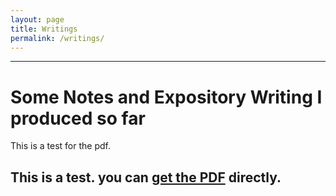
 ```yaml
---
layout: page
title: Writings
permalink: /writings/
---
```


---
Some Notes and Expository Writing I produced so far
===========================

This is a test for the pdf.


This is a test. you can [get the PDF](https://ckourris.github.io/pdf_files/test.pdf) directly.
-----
------------------------------------------------------------
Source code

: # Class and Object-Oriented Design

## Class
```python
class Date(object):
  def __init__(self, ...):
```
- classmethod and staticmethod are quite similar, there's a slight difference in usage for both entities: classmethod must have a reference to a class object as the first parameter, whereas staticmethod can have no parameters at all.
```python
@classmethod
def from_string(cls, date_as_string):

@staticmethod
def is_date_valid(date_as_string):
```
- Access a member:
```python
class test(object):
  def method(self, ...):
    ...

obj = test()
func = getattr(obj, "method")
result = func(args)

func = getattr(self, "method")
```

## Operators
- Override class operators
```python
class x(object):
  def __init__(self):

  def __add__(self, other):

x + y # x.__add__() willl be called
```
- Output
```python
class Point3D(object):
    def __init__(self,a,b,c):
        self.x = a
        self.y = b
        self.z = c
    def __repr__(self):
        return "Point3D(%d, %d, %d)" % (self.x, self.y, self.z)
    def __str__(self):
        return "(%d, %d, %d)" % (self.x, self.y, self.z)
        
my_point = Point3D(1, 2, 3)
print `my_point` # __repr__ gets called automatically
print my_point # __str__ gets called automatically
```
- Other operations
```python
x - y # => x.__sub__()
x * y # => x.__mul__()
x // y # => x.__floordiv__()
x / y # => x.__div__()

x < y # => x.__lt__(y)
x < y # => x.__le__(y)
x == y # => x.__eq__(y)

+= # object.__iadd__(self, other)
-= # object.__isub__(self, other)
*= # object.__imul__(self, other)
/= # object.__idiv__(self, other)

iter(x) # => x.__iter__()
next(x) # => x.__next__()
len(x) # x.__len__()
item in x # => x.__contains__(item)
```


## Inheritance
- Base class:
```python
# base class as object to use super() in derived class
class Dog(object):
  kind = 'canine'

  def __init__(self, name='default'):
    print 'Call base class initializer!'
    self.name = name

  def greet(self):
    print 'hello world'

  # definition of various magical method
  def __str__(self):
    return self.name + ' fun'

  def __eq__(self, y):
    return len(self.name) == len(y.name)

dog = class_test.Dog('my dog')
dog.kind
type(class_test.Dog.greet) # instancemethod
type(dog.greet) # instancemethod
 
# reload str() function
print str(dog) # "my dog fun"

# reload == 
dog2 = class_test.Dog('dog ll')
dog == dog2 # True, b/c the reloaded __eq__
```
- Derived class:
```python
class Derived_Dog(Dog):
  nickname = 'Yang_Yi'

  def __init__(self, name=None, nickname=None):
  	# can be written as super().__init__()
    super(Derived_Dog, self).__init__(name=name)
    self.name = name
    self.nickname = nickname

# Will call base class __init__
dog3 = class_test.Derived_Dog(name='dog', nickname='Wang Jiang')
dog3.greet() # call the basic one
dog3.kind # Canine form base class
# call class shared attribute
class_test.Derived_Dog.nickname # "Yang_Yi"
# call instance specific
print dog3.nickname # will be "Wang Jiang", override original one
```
------------------------------------------------------------
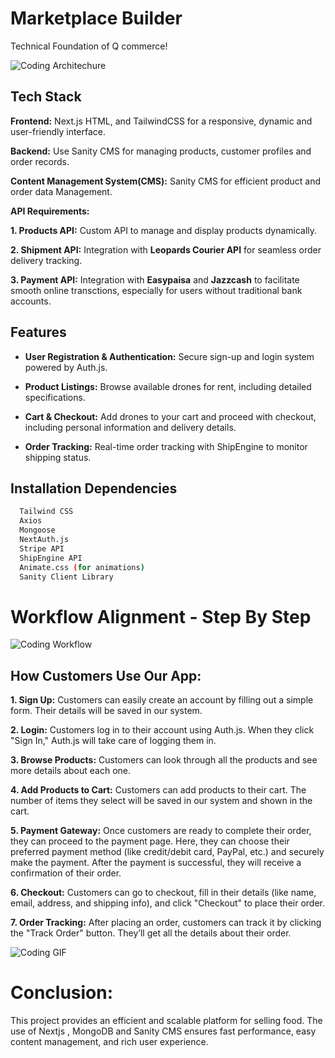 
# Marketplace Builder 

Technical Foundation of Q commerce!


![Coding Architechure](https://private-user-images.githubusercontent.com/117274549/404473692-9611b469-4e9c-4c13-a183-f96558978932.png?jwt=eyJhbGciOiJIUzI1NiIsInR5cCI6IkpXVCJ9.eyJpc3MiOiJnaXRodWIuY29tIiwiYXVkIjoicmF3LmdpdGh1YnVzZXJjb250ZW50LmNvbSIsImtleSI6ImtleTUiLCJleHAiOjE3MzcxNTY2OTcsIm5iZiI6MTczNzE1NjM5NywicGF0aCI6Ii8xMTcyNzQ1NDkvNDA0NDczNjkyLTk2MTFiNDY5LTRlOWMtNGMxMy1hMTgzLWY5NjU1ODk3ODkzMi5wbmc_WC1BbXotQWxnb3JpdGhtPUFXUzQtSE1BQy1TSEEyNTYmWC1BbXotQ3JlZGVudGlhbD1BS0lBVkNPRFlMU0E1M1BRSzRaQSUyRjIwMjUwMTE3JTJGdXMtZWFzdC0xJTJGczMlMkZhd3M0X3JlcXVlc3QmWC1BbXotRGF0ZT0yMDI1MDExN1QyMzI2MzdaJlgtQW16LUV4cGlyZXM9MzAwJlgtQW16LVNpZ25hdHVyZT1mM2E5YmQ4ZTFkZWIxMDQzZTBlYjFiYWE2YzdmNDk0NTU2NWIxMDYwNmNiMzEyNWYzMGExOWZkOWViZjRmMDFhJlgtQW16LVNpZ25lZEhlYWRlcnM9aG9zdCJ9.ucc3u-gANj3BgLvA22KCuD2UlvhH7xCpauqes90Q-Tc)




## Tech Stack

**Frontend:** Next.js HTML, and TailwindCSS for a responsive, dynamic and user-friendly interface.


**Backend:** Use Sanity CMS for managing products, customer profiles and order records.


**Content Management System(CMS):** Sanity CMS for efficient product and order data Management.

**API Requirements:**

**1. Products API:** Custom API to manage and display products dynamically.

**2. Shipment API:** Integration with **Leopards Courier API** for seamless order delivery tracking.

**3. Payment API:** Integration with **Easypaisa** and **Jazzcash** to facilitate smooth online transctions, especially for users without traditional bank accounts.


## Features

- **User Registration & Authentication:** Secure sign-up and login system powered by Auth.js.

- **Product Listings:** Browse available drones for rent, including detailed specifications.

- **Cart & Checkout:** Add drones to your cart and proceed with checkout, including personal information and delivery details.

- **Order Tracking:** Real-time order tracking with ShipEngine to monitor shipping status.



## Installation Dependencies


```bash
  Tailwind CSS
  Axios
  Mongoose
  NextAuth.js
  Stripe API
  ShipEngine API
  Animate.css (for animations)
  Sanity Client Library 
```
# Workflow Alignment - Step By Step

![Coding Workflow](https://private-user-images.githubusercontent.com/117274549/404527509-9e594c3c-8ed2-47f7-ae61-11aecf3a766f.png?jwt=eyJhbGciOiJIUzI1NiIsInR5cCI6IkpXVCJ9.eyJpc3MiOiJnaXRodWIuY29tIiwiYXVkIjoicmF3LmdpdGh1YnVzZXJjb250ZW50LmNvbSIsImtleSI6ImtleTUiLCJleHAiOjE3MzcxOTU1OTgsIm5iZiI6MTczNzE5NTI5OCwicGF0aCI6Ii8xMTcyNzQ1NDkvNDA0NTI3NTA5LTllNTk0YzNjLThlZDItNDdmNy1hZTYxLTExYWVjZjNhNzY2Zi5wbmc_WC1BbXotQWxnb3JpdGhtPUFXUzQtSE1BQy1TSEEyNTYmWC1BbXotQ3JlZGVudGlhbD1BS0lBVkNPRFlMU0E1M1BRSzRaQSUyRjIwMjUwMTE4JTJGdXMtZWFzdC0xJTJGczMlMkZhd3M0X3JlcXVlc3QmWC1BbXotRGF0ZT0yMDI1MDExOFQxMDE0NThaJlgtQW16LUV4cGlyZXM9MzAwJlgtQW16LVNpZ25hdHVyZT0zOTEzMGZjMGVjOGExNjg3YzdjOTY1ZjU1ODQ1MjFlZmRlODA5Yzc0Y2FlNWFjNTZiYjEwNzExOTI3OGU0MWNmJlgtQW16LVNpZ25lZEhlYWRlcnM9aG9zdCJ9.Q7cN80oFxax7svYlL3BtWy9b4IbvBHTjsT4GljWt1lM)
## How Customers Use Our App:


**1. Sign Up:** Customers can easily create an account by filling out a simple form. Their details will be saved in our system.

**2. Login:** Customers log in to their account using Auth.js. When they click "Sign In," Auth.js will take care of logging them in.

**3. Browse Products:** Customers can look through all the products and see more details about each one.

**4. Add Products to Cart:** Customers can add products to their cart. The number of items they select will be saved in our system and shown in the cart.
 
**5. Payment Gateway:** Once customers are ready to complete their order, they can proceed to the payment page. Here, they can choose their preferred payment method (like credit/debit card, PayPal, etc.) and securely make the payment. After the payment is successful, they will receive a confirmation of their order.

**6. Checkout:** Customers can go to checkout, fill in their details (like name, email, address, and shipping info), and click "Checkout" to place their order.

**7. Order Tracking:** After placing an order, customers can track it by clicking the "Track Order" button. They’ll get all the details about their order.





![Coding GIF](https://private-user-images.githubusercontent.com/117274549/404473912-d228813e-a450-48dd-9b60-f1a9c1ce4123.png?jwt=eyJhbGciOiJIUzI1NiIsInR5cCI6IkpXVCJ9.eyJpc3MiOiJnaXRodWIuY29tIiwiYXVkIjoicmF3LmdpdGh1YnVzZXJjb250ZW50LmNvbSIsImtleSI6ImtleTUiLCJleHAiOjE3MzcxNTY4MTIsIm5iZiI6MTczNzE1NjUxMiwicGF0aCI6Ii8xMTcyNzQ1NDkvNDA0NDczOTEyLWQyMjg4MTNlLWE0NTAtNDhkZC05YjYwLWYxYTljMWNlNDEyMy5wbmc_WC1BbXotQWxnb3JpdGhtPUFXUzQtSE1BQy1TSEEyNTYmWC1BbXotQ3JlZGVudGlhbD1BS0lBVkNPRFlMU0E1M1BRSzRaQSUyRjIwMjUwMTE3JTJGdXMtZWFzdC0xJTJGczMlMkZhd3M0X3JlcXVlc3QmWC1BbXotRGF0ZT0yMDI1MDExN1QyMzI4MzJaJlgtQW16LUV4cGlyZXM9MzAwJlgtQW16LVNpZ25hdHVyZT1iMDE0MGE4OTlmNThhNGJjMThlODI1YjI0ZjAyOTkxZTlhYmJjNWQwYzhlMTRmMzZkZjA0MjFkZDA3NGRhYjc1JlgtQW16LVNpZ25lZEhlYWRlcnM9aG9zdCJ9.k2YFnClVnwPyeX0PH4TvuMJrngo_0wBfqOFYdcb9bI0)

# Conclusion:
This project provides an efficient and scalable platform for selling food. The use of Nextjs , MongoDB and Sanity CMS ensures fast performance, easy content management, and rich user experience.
------------------------------------------------------------
Go through the material above and copy each line that has the word "This".

This is a test for the pdf.
This is a test. you can [get the PDF](https://ckourris.github.io/pdf_files/test.pdf) directly.
This project provides an efficient and scalable platform for selling food. The use of Nextjs , MongoDB and Sanity CMS ensures fast performance, easy content management, and rich user experience.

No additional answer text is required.